Exercise: Copy out each line featuring the string "mbox" from the entries beneath.

Listed records:
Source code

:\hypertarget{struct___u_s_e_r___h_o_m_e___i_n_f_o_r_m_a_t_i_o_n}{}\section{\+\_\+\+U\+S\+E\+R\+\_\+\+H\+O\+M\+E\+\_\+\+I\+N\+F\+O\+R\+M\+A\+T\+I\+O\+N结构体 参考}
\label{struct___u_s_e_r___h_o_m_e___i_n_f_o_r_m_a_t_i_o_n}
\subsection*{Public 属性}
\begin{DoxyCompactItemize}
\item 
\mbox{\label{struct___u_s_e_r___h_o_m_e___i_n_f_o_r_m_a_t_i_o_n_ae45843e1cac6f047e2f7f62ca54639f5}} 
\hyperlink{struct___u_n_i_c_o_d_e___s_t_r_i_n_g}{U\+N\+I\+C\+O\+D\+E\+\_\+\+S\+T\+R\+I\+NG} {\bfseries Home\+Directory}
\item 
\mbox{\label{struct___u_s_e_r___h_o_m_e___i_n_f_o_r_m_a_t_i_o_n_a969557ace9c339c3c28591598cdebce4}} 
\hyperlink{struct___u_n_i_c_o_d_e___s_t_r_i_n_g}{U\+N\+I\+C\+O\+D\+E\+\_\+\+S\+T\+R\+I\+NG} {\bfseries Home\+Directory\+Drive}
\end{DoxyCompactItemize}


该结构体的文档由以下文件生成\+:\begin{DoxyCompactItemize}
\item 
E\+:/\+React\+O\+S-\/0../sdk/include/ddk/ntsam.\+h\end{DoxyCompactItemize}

Written answer:
\mbox{\label{struct___u_s_e_r___h_o_m_e___i_n_f_o_r_m_a_t_i_o_n_ae45843e1cac6f047e2f7f62ca54639f5}} 
\mbox{\label{struct___u_s_e_r___h_o_m_e___i_n_f_o_r_m_a_t_i_o_n_a969557ace9c339c3c28591598cdebce4}} 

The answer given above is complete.